◆ WHAT IS NEEDED
Print every line of the listing below, starting with the line that holds "Execute the Azure" and going on through the line that holds "Execute the command below to invoke", both included, and print nothing else.

◆ INPUT DATA
********
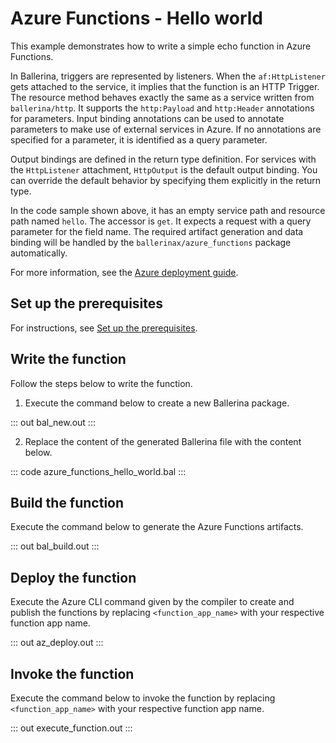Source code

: # Azure Functions - Hello world

This example demonstrates how to write a simple echo function in Azure Functions.

In Ballerina, triggers are represented by listeners. When the `af:HttpListener` gets attached to the service, it implies that the function is an HTTP Trigger. The resource method behaves exactly the same as a service written from `ballerina/http`. It supports the `http:Payload` and `http:Header` annotations for parameters. Input binding annotations can be used to annotate parameters to make use of external services in Azure. If no annotations are specified for a parameter, it is identified as a query parameter.

Output bindings are defined in the return type definition. For services with the `HttpListener` attachment, `HttpOutput` is the default output binding. You can override the default behavior by specifying them explicitly in the return type. 

In the code sample shown above, it has an empty service path and resource path named `hello`. The accessor is `get`. It expects a request with a query parameter for the field name. The required artifact generation and data binding will be handled by the `ballerinax/azure_functions` package automatically.

For more information, see the [Azure deployment guide](https://ballerina.io/learn/azure-functions/).

## Set up the prerequisites

For instructions, see [Set up the prerequisites](https://ballerina.io/learn/azure-functions/#set-up-the-prerequisites).

## Write the function

Follow the steps below to write the function.

1. Execute the command below to create a new Ballerina package.

::: out bal_new.out :::

2. Replace the content of the generated Ballerina file with the content below.

::: code azure_functions_hello_world.bal :::

## Build the function

Execute the command below to generate the Azure Functions artifacts.

::: out bal_build.out :::

## Deploy the function

Execute the Azure CLI command given by the compiler to create and publish the functions by replacing `<function_app_name>` with your respective function app name.

::: out az_deploy.out :::

## Invoke the function

Execute the command below to invoke the function by replacing `<function_app_name>` with your respective function app name.

::: out execute_function.out :::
********
◆ WRITTEN REPLY
Execute the Azure CLI command given by the compiler to create and publish the functions by replacing `<function_app_name>` with your respective function app name.

::: out az_deploy.out :::

## Invoke the function

Execute the command below to invoke the function by replacing `<function_app_name>` with your respective function app name.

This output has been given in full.